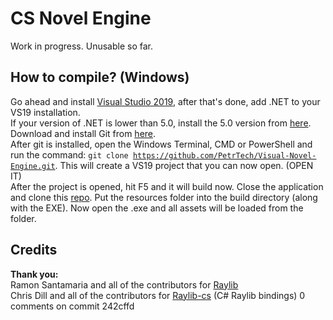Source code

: # CS Novel Engine
Work in progress. Unusable so far.

## How to compile? (Windows)
Go ahead and install <a href="https://visualstudio.microsoft.com/cs/vs/older-downloads/">Visual Studio 2019</a>, after that's done, add .NET to your VS19 installation.</br>
If your version of .NET is lower than 5.0, install the 5.0 version from <a href="https://dotnet.microsoft.com/en-us/download/dotnet/5.0">here</a>.</br>
Download and install Git from <a href="https://git-scm.com/">here</a>.<br/>After git is installed, open the Windows Terminal, CMD or PowerShell and run the command: <code>git clone https://github.com/PetrTech/Visual-Novel-Engine.git</code>. This will create a VS19 project that you can now open. (OPEN IT)<br/>
After the project is opened, hit F5 and it will build now. Close the application and clone this <a href="https://github.com/PetrTech/Visual-Novel-Engine-Build-File-Structure/tree/main">repo</a>. Put the resources folder into the build directory (along with the EXE). Now open the .exe and all assets will be loaded from the folder.

## Credits
<b>Thank you:</b><br/>
Ramon Santamaria and all of the contributors for <a href="https://github.com/raysan5/raylib">Raylib</a><br/>
Chris Dill and all of the contributors for <a href="https://github.com/ChrisDill/Raylib-cs">Raylib-cs</a> (C# Raylib bindings)
0 comments on commit 242cffd
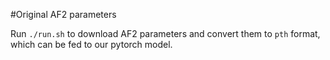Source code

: #Original AF2 parameters

Run `./run.sh` to download AF2 parameters and convert them to `pth` format, 
which can be fed to our pytorch model.
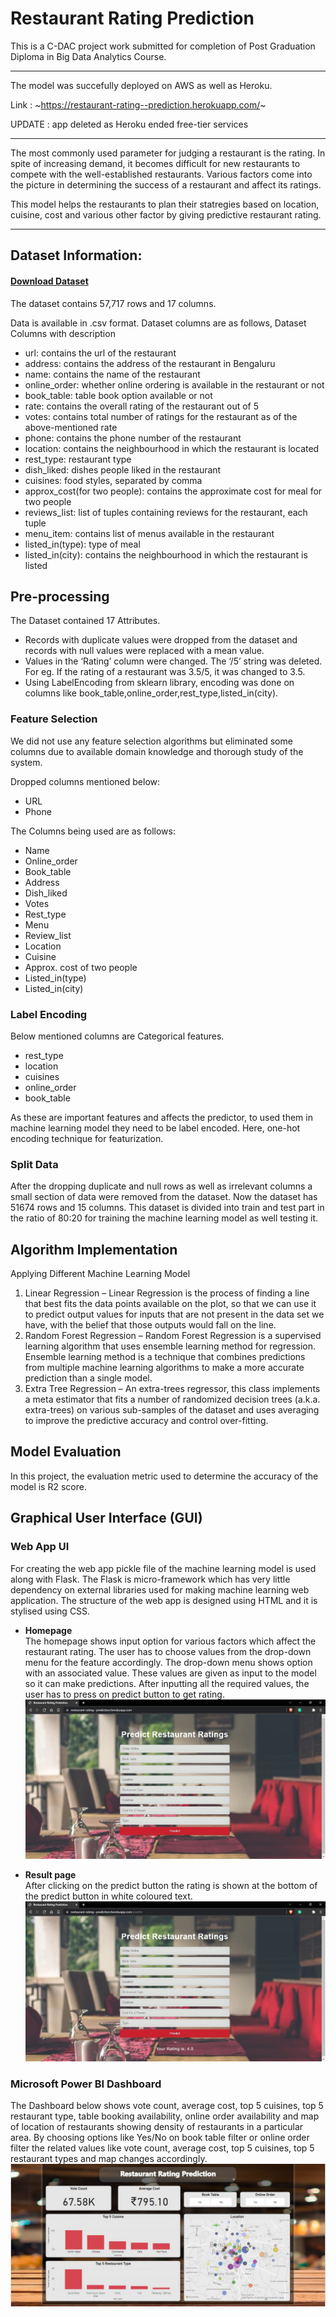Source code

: # Restaurant Rating Prediction

This is a C-DAC project work submitted for completion of Post Graduation Diploma in Big Data Analytics Course.

---

The model was succefully deployed on AWS as well as Heroku.

Link : ~https://restaurant-rating--prediction.herokuapp.com/~

UPDATE : app deleted as Heroku ended free-tier services

---
The most commonly used parameter for judging a restaurant is the rating. In spite of increasing demand, it becomes difficult for new restaurants to compete with the well-established restaurants. Various factors come into the picture in determining the success of a restaurant and affect its ratings.

This model helps the restaurants to plan their statregies based on location, cuisine, cost and various other factor by giving predictive restaurant rating.

---

## Dataset Information: 

#### [Download Dataset](https://www.kaggle.com/datasets/himanshupoddar/zomato-bangalore-restaurants)

The dataset contains 57,717 rows and 17 columns.

Data is available in .csv format. Dataset columns are as follows,
Dataset Columns with description

- url: contains the url of the restaurant
- address: contains the address of the restaurant in Bengaluru
- name: contains the name of the restaurant
- online_order: whether online ordering is available in the restaurant or not
- book_table: table book option available or not
- rate: contains the overall rating of the restaurant out of 5
- votes: contains total number of ratings for the restaurant as of the above-mentioned rate
- phone: contains the phone number of the restaurant
- location: contains the neighbourhood in which the restaurant is located
- rest_type: restaurant type
- dish_liked: dishes people liked in the restaurant
- cuisines: food styles, separated by comma
- approx_cost(for two people): contains the approximate cost for meal for two people
- reviews_list: list of tuples containing reviews for the restaurant, each tuple
- menu_item: contains list of menus available in the restaurant
- listed_in(type): type of meal 
- listed_in(city): contains the neighbourhood in which the restaurant is listed

## Pre-processing
The Dataset contained 17 Attributes.
- Records with duplicate values were dropped from the dataset and records with null values were replaced with a mean value.
- Values in the ‘Rating’ column were changed. The ‘/5’ string was deleted. For eg. If the rating of a restaurant was 3.5/5, it was changed to 3.5.
- Using LabelEncoding from sklearn library, encoding was done on columns like book_table,online_order,rest_type,listed_in(city).

### Feature Selection
We did not use any feature selection algorithms but eliminated some columns due to available domain knowledge and thorough study of the system.

Dropped columns mentioned below:

- URL
- Phone


The Columns being used are as follows:

- Name
- Online_order
- Book_table
- Address
- Dish_liked
- Votes
- Rest_type
- Menu
- Review_list
- Location
- Cuisine
- Approx. cost of two people
- Listed_in(type)
- Listed_in(city)

### Label Encoding
Below mentioned columns are Categorical features.
- rest_type
- location
- cuisines
- online_order
- book_table

As these are important features and affects the predictor, to used them in machine learning model they need to be label encoded. Here, one-hot encoding technique for featurization.

### Split Data
After the dropping duplicate and null rows as well as irrelevant columns a small section of data were removed from the dataset. Now the dataset has 51674 rows and 15 columns. This dataset is divided into train and test part in the ratio of 80:20 for training the machine learning model as well testing it.

## Algorithm Implementation
Applying Different Machine Learning Model
1. Linear Regression – Linear Regression is the process of finding a line that best fits the data points available on the plot, so that we can use it to predict output values for inputs that are not present in the data set we have, with the belief that those outputs would fall on the line.
2. Random Forest Regression – Random Forest Regression is a supervised learning algorithm that uses ensemble learning method for regression. Ensemble learning method is a technique that combines predictions from multiple machine learning algorithms to make a more accurate prediction than a single model.
3. Extra Tree Regression – An extra-trees regressor, this class implements a meta estimator that fits a number of randomized decision trees (a.k.a. extra-trees) on various sub-samples of the dataset and uses averaging to improve the predictive accuracy and control over-fitting.

## Model Evaluation
In this project, the evaluation metric used to determine the accuracy of the model is R2 score.

## Graphical User Interface (GUI)

### Web App UI
For creating the web app pickle file of the machine learning model is used along with Flask. The Flask is micro-framework which has very little dependency on external libraries used for making machine learning web application.
The structure of the web app is designed using HTML and it is stylised using CSS.


- <b>Homepage</b>
<br>The homepage shows input option for various factors which affect the restaurant rating. The user has to choose values from the drop-down menu for the feature accordingly. The drop-down menu shows option with an associated value. These values are given as input to the model so it can make predictions. After inputting all the required values, the user has to press on predict button to get rating.
![Main Page](ui/homepage.jpg)

- <b>Result page</b>
<br>After clicking on the predict button the rating is shown at the bottom of the predict button in white coloured text.
![Result Page](ui/result_page.jpg)

### Microsoft Power BI Dashboard
The Dashboard below shows vote count, average cost, top 5 cuisines, top 5 restaurant type, table booking availability, online order availability and map of location of restaurants showing density of restaurants in a particular area.
By choosing options like Yes/No on book table filter or online order filter the related values like vote count, average cost, top 5 cuisines, top 5 restaurant types and map changes accordingly.
![PowerBI Dashboard](ui/PowerBI_Dashboard.jpg)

┄┄┄┄┄┄┄┄┄┄┄┄┄┄┄┄┄┄┄┄

* **THE TASK**
The reply should contain all of the data above, word for word, with no pictures.

* **REPLY**
Source code

: # CS Novel Engine
Work in progress. Unusable so far.

## How to compile? (Windows)
Go ahead and install <a href="https://visualstudio.microsoft.com/cs/vs/older-downloads/">Visual Studio 2019</a>, after that's done, add .NET to your VS19 installation.</br>
If your version of .NET is lower than 5.0, install the 5.0 version from <a href="https://dotnet.microsoft.com/en-us/download/dotnet/5.0">here</a>.</br>
Download and install Git from <a href="https://git-scm.com/">here</a>.<br/>After git is installed, open the Windows Terminal, CMD or PowerShell and run the command: <code>git clone https://github.com/PetrTech/Visual-Novel-Engine.git</code>. This will create a VS19 project that you can now open. (OPEN IT)<br/>
After the project is opened, hit F5 and it will build now. Close the application and clone this <a href="https://github.com/PetrTech/Visual-Novel-Engine-Build-File-Structure/tree/main">repo</a>. Put the resources folder into the build directory (along with the EXE). Now open the .exe and all assets will be loaded from the folder.

## Credits
<b>Thank you:</b><br/>
Ramon Santamaria and all of the contributors for <a href="https://github.com/raysan5/raylib">Raylib</a><br/>
Chris Dill and all of the contributors for <a href="https://github.com/ChrisDill/Raylib-cs">Raylib-cs</a> (C# Raylib bindings)
0 comments on commit 242cffd
Source code

: #Original AF2 parameters

Run `./run.sh` to download AF2 parameters and convert them to `pth` format, 
which can be fed to our pytorch model.
Source code

: # Restaurant Rating Prediction

This is a C-DAC project work submitted for completion of Post Graduation Diploma in Big Data Analytics Course.

---

The model was succefully deployed on AWS as well as Heroku.

Link : ~https://restaurant-rating--prediction.herokuapp.com/~

UPDATE : app deleted as Heroku ended free-tier services

---
The most commonly used parameter for judging a restaurant is the rating. In spite of increasing demand, it becomes difficult for new restaurants to compete with the well-established restaurants. Various factors come into the picture in determining the success of a restaurant and affect its ratings.

This model helps the restaurants to plan their statregies based on location, cuisine, cost and various other factor by giving predictive restaurant rating.

---

## Dataset Information: 

#### [Download Dataset](https://www.kaggle.com/datasets/himanshupoddar/zomato-bangalore-restaurants)

The dataset contains 57,717 rows and 17 columns.

Data is available in .csv format. Dataset columns are as follows,
Dataset Columns with description

- url: contains the url of the restaurant
- address: contains the address of the restaurant in Bengaluru
- name: contains the name of the restaurant
- online_order: whether online ordering is available in the restaurant or not
- book_table: table book option available or not
- rate: contains the overall rating of the restaurant out of 5
- votes: contains total number of ratings for the restaurant as of the above-mentioned rate
- phone: contains the phone number of the restaurant
- location: contains the neighbourhood in which the restaurant is located
- rest_type: restaurant type
- dish_liked: dishes people liked in the restaurant
- cuisines: food styles, separated by comma
- approx_cost(for two people): contains the approximate cost for meal for two people
- reviews_list: list of tuples containing reviews for the restaurant, each tuple
- menu_item: contains list of menus available in the restaurant
- listed_in(type): type of meal 
- listed_in(city): contains the neighbourhood in which the restaurant is listed

## Pre-processing
The Dataset contained 17 Attributes.
- Records with duplicate values were dropped from the dataset and records with null values were replaced with a mean value.
- Values in the ‘Rating’ column were changed. The ‘/5’ string was deleted. For eg. If the rating of a restaurant was 3.5/5, it was changed to 3.5.
- Using LabelEncoding from sklearn library, encoding was done on columns like book_table,online_order,rest_type,listed_in(city).

### Feature Selection
We did not use any feature selection algorithms but eliminated some columns due to available domain knowledge and thorough study of the system.

Dropped columns mentioned below:

- URL
- Phone


The Columns being used are as follows:

- Name
- Online_order
- Book_table
- Address
- Dish_liked
- Votes
- Rest_type
- Menu
- Review_list
- Location
- Cuisine
- Approx. cost of two people
- Listed_in(type)
- Listed_in(city)

### Label Encoding
Below mentioned columns are Categorical features.
- rest_type
- location
- cuisines
- online_order
- book_table

As these are important features and affects the predictor, to used them in machine learning model they need to be label encoded. Here, one-hot encoding technique for featurization.

### Split Data
After the dropping duplicate and null rows as well as irrelevant columns a small section of data were removed from the dataset. Now the dataset has 51674 rows and 15 columns. This dataset is divided into train and test part in the ratio of 80:20 for training the machine learning model as well testing it.

## Algorithm Implementation
Applying Different Machine Learning Model
1. Linear Regression – Linear Regression is the process of finding a line that best fits the data points available on the plot, so that we can use it to predict output values for inputs that are not present in the data set we have, with the belief that those outputs would fall on the line.
2. Random Forest Regression – Random Forest Regression is a supervised learning algorithm that uses ensemble learning method for regression. Ensemble learning method is a technique that combines predictions from multiple machine learning algorithms to make a more accurate prediction than a single model.
3. Extra Tree Regression – An extra-trees regressor, this class implements a meta estimator that fits a number of randomized decision trees (a.k.a. extra-trees) on various sub-samples of the dataset and uses averaging to improve the predictive accuracy and control over-fitting.

## Model Evaluation
In this project, the evaluation metric used to determine the accuracy of the model is R2 score.

## Graphical User Interface (GUI)

### Web App UI
For creating the web app pickle file of the machine learning model is used along with Flask. The Flask is micro-framework which has very little dependency on external libraries used for making machine learning web application.
The structure of the web app is designed using HTML and it is stylised using CSS.


- <b>Homepage</b>
<br>The homepage shows input option for various factors which affect the restaurant rating. The user has to choose values from the drop-down menu for the feature accordingly. The drop-down menu shows option with an associated value. These values are given as input to the model so it can make predictions. After inputting all the required values, the user has to press on predict button to get rating.
![Main Page](ui/homepage.jpg)

- <b>Result page</b>
<br>After clicking on the predict button the rating is shown at the bottom of the predict button in white coloured text.
![Result Page](ui/result_page.jpg)

### Microsoft Power BI Dashboard
The Dashboard below shows vote count, average cost, top 5 cuisines, top 5 restaurant type, table booking availability, online order availability and map of location of restaurants showing density of restaurants in a particular area.
By choosing options like Yes/No on book table filter or online order filter the related values like vote count, average cost, top 5 cuisines, top 5 restaurant types and map changes accordingly.
![PowerBI Dashboard](ui/PowerBI_Dashboard.jpg)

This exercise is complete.